Das Wort zum Sonntag: Dutroux - Barmherzigkeit?

Das Wort zum Sonntag: Dutroux - Barmherzigkeit?
Pfarrer Ulrich Haag
01.09.2012 - 22:40

Heute will ich nicht zuerst über die Nonnen reden, die die Frau und Mittäterin des belgischen Kinderschänders Dutroux bei sich aufgenommen haben. Auch nicht über eine Justiz, die womöglich versagt, weil sie Straftäter zu früh oder zu spät entlässt. Heute möchte ich zunächst über die Opfer sprechen. Ich bin Gefängnispfarrer und weiß aus vielen Gesprächen, wie die Opfer leiden. Die gequälten Mädchen in ihrem Kellerverlies dort in Belgien haben Dinge erlebt, die so grauenhaft sind, dass man sie sich nicht vorstellen will. Und die Möglichkeit, eine meiner Töchter könnte auch solch einem Peiniger in die Hände fallen, erfüllt mich als Vater mit Schrecken. Was erst müssen die Eltern der missbrauchten Mädchen durchgemacht haben? Was machen sie durch – bis heute? Denn das sind die Qualen der Opfer: Für den Rest ihres Lebens werden sie die Erinnerung an das Geschehene nicht mehr los.

Nun kommt Michelle Martin, die Komplizin des Kindermörders auf freien Fuß. Sie zieht in ein Kloster bei Malonne im Süden des Landes. Die Nonnen dort gehören zum Orden der Klarissinnen und haben es sich von jeher zur Aufgabe gemacht, diejenigen aufzunehmen, die in der Gesellschaft sonst keinen Platz mehr finden.

Und die Opfer? Muss ihnen diese Barmherzigkeit nicht erbarmungslos vorkommen? Ist sie nicht auch unbarmherzig denen gegenüber, die sich noch allzu deutlich an die schrecklichen Ereignisse erinnern? Die Bilder sind uns präsent. Das Entsetzen ist noch nicht abgeklungen. Für die Opfer und viele andere ist es zu früh, viel zu früh. Für sie sollte Michelle Martin im Gefängnis bleiben.

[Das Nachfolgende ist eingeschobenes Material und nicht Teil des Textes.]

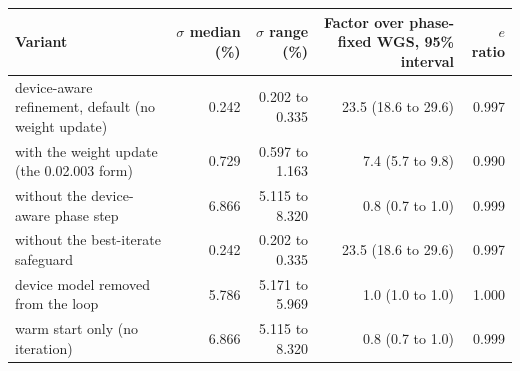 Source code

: \begin{tabular}{@{}l r r r r@{}}
\toprule
Variant & $\sigma$ median (\%) & $\sigma$ range (\%) & Factor over phase-fixed WGS, 95\% interval & $e$ ratio \\
\midrule
device-aware refinement, default (no weight update) & 0.242 & 0.202 to 0.335 & 23.5 (18.6 to 29.6) & 0.997 \\
with the weight update (the 0.02.003 form) & 0.729 & 0.597 to 1.163 & 7.4 (5.7 to 9.8) & 0.990 \\
without the device-aware phase step & 6.866 & 5.115 to 8.320 & 0.8 (0.7 to 1.0) & 0.999 \\
without the best-iterate safeguard & 0.242 & 0.202 to 0.335 & 23.5 (18.6 to 29.6) & 0.997 \\
device model removed from the loop & 5.786 & 5.171 to 5.969 & 1.0 (1.0 to 1.0) & 1.000 \\
warm start only (no iteration) & 6.866 & 5.115 to 8.320 & 0.8 (0.7 to 1.0) & 0.999 \\
\bottomrule
\end{tabular}
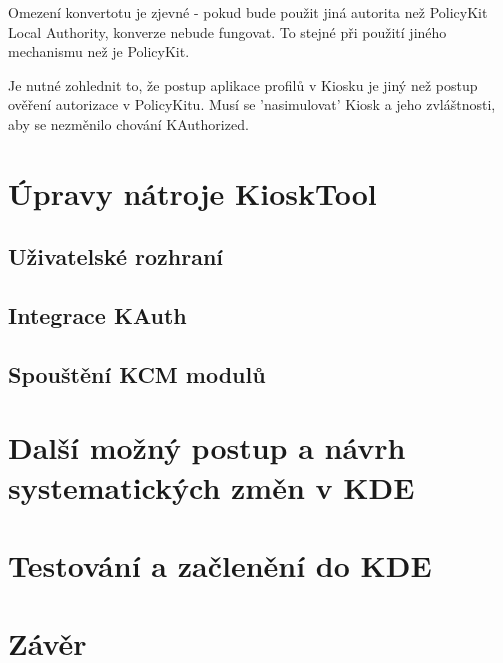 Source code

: Omezení konvertotu je zjevné - pokud bude použit jiná autorita než PolicyKit
Local Authority, konverze nebude fungovat. To stejné při použití jiného
mechanismu než je PolicyKit.

Je nutné zohlednit to, že postup aplikace profilů v Kiosku je jiný než postup
ověření autorizace v PolicyKitu. Musí se 'nasimulovat' Kiosk a jeho zvláštnosti,
aby se nezměnilo chování KAuthorized.



\chapter{Úpravy nátroje KioskTool}
\section{Uživatelské rozhraní}
\section{Integrace KAuth}
\section{Spouštění KCM modulů}
\chapter{Další možný postup a návrh systematických změn v KDE}
\chapter{Testování a začlenění do KDE}
\chapter{Závěr}
\cite{fitWeb}
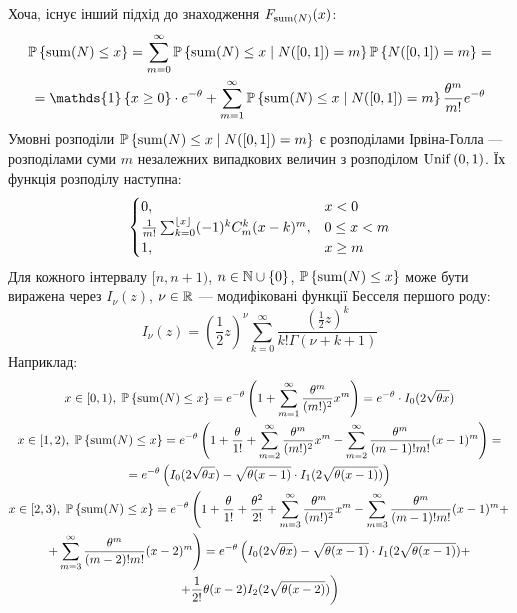 Хоча, існує інший підхід до знаходження $F_{\Sum(N)}(x)$:
\begin{gather*}
    \P{\Sum(N) \leq x} = 
    \sum_{m=0}^{\infty} \P{\Sum(N) \leq x \mid N([0, 1]) = m} \P{N([0, 1]) = m}
    = \\ = \mathds{1}\left\{x\geq 0\right\}\cdot e^{-\theta} +
    \sum_{m=1}^{\infty} \P{\Sum(N) \leq x \mid N([0, 1]) = m} \frac{\theta^m}{m!} e^{-\theta}
\end{gather*}
Умовні розподіли $\P{\Sum(N) \leq x \mid N([0, 1]) = m}$
є розподілами Ірвіна-Голла --- розподілами 
суми $m$ незалежних випадкових величин з розподілом $\Unif{0, 1}$. Їх
функція розподілу наступна:
\begin{gather*}
    \begin{cases}
        0, & x < 0 \\
        \frac{1}{m!}\sum_{k=0}^{\floor*{x}} (-1)^k C_m^k (x-k)^m, & 0 \leq x < m \\
        1, & x \geq m
    \end{cases}
\end{gather*}
Для кожного інтервалу $[n, n+1)$, $n\in \N \cup \{0 \}$, 
$\P{\Sum(N) \leq x}$  може бути виражена через $I_{\nu}(z)$, $\nu \in \R$  ---
модифіковані функції Бесселя першого роду:
\begin{equation*}
    I_{\nu}(z) = \left(\frac{1}{2} z\right)^{\nu}
    \sum_{k=0}^{\infty} \frac{
        \left(\frac{1}{2} z\right)^{k}
    }{
        k! \Gamma(\nu + k + 1)
    }
\end{equation*}
Наприклад:
\begin{gather*}
    x\in[0, 1),\; \P{\Sum(N) \leq x} = 
    e^{-\theta}\left(1 + 
    \sum_{m=1}^{\infty}
    \frac{\theta^m}{(m!)^2} x^m\right) = 
    e^{-\theta} \cdot I_0(2\sqrt{\theta x}) \\
    x\in[1, 2), \; 
    \P{\Sum(N) \leq x} = 
    e^{-\theta}\left(1 + \frac{\theta}{1!} + 
    \sum_{m=2}^{\infty}\frac{\theta^m}{(m!)^2} x^m -
    \sum_{m=2}^{\infty}\frac{\theta^m}{(m-1)!m!}(x-1)^m \right) = \\
    = e^{-\theta}\left(
        I_0(2\sqrt{\theta x}) - \sqrt{\theta(x-1)} \cdot I_1(2\sqrt{\theta(x-1)})
    \right) \\
    x\in[2, 3), \;
    \P{\Sum(N) \leq x} = 
    e^{-\theta}\left(
        1 + \frac{\theta}{1!} + \frac{\theta^2}{2!} + 
        \sum_{m=3}^{\infty}\frac{\theta^m}{(m!)^2} x^m -
        \sum_{m=3}^{\infty}\frac{\theta^m}{(m-1)!m!}(x-1)^m + \right. \\ \left. + 
        \sum_{m=3}^{\infty}\frac{\theta^m}{(m-2)!m!}(x-2)^m
    \right) = 
    e^{-\theta}\left(
        I_0(2\sqrt{\theta x}) - \sqrt{\theta (x-1) } \cdot I_1(2\sqrt{\theta (x-1)}) + \right. \\ \left.
        +\frac{1}{2!}\theta(x-2) I_2(2\sqrt{\theta (x-2)})
    \right)
\end{gather*}
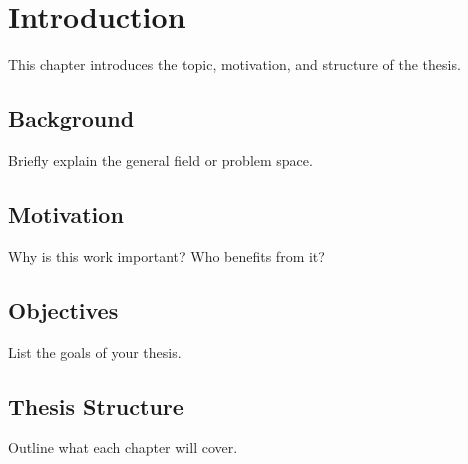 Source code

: \chapter{Introduction}

This chapter introduces the topic, motivation, and structure of the thesis.

\section{Background}
Briefly explain the general field or problem space.

\section{Motivation}
Why is this work important? Who benefits from it?

\section{Objectives}
List the goals of your thesis.

\section{Thesis Structure}
Outline what each chapter will cover. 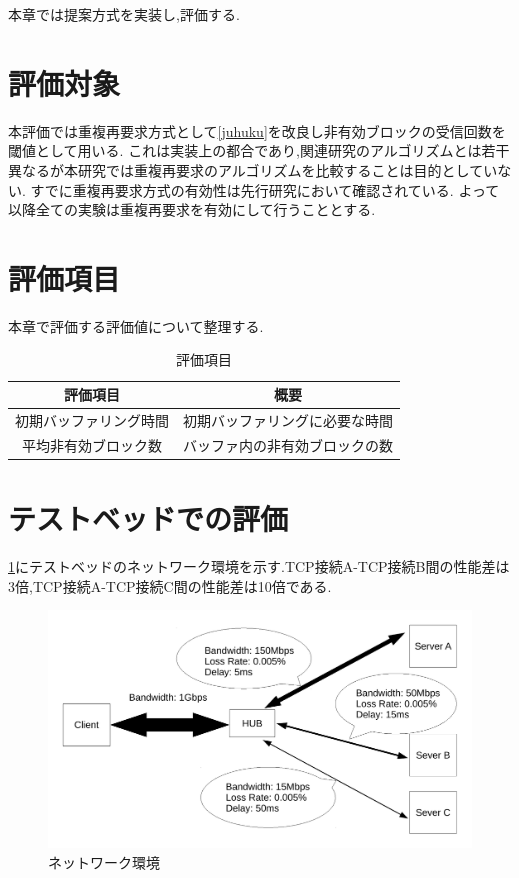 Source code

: \documentclass[a4j,12pt]{gradthesis_utf8}
\begin{document}
本章では提案方式を実装し,評価する.

\section{評価対象}
本評価では重複再要求方式として\ref{juhuku}を改良し非有効ブロックの受信回数を閾値として用いる.
これは実装上の都合であり,関連研究のアルゴリズムとは若干異なるが本研究では重複再要求のアルゴリズムを比較することは目的としていない.
すでに重複再要求方式の有効性は先行研究において確認されている.
よって以降全ての実験は重複再要求を有効にして行うこととする.

\section{評価項目}
\label{hyoukakoumoku}
本章で評価する評価値について整理する.
\begin{table}[htb]
	\begin{center}
		\caption{評価項目}
		\begin{tabular}{|c|c|} \hline
			評価項目 & 概要　\\ \hline \hline
			初期バッファリング時間 & 初期バッファリングに必要な時間 \\ \hline
			平均非有効ブロック数 & バッファ内の非有効ブロックの数 \\ \hline
		\end{tabular}
	\end{center}
\end{table}

\newpage

\section{テストベッドでの評価}
\label{testbed}
\ref{networkmodel}にテストベッドのネットワーク環境を示す.TCP接続A-TCP接続B間の性能差は3倍,TCP接続A-TCP接続C間の性能差は10倍である.
\begin{figure}[ht]
	\label{networkmodel}
	\begin{center}
		\includegraphics[width=16cm]{figure/test_network.pdf}
		\caption{ネットワーク環境}
	\end{center}
\end{figure}
\end{document}
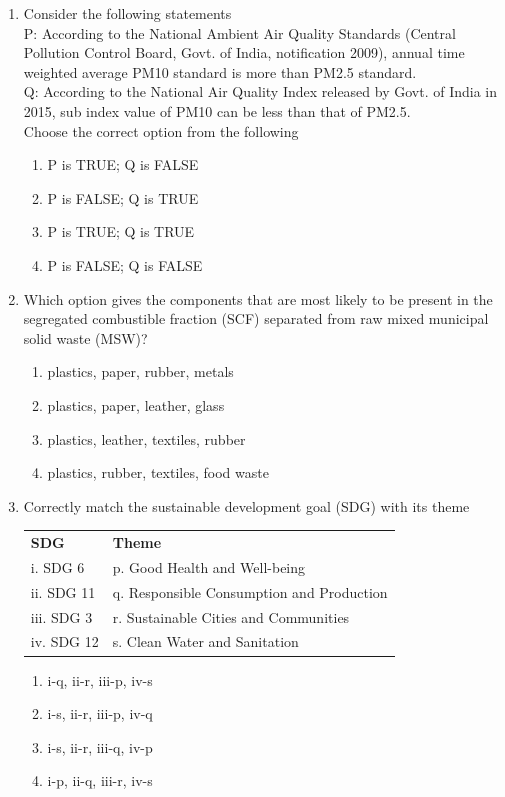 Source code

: \documentclass[journal]{IEEEtran}
\begin{document}
\begin{enumerate}[resume]
\item Consider the following statements \\
P: According to the National Ambient Air Quality Standards (Central Pollution Control Board, Govt. of India, notification 2009), annual time weighted average PM10 standard is more than PM2.5 standard. \\
Q: According to the National Air Quality Index released by Govt. of India in 2015, sub index value of PM10 can be less than that of PM2.5. \\
Choose the correct option from the following
\hfill{}
\begin{enumerate}
\item P is TRUE; Q is FALSE
\item P is FALSE; Q is TRUE
\item P is TRUE; Q is TRUE
\item P is FALSE; Q is FALSE
\end{enumerate}

\item Which option gives the components that are most likely to be present in the segregated combustible fraction (SCF) separated from raw mixed municipal solid waste (MSW)?
\hfill{}
\begin{enumerate}
\item plastics, paper, rubber, metals
\item plastics, paper, leather, glass
\item plastics, leather, textiles, rubber
\item plastics, rubber, textiles, food waste
\end{enumerate}

\item Correctly match the sustainable development goal (SDG) with its theme
\hfill{}
\begin{table}[H]
\centering
\begin{tabular}{ll}
\textbf{SDG} & \textbf{Theme} \\
i. SDG 6 & p. Good Health and Well-being \\
ii. SDG 11 & q. Responsible Consumption and Production \\
iii. SDG 3 & r. Sustainable Cities and Communities \\
iv. SDG 12 & s. Clean Water and Sanitation
\end{tabular}
\end{table}
\begin{enumerate}
\item i-q, ii-r, iii-p, iv-s
\item i-s, ii-r, iii-p, iv-q
\item i-s, ii-r, iii-q, iv-p
\item i-p, ii-q, iii-r, iv-s
\end{enumerate}


\end{enumerate}
\end{document}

Nur: Wann ist dann genug gestraft? Wann genug gesühnt? Ich bin hin und her gerissen, als Pfarrer, als Vater, als Christ. Als Gefängnispfarrer, weiß ich, wie schlimm es ist, über Jahre hin eingesperrt zu sein, und wie groß die Sehnsucht ist, endlich in Freiheit zu kommen. Als Vater will ich einer Kindermörderin nicht nach einigen Jahren schon wieder auf der Straße begegnen. Als Christenmensch schließlich denke ich an den, der für die gebetet hat, die ihn ans Kreuz schlugen. Schaffe ich es, ihm zu folgen? Oder muss ich kapitulieren? Seine Barmherzigkeit kannte keine Grenzen, ja, aber meine, menschliche Barmherzigkeit kennt sie. Sie hat dort ihre Grenzen, wo sie mit den Gefühlen der Betroffenen zusammenstößt.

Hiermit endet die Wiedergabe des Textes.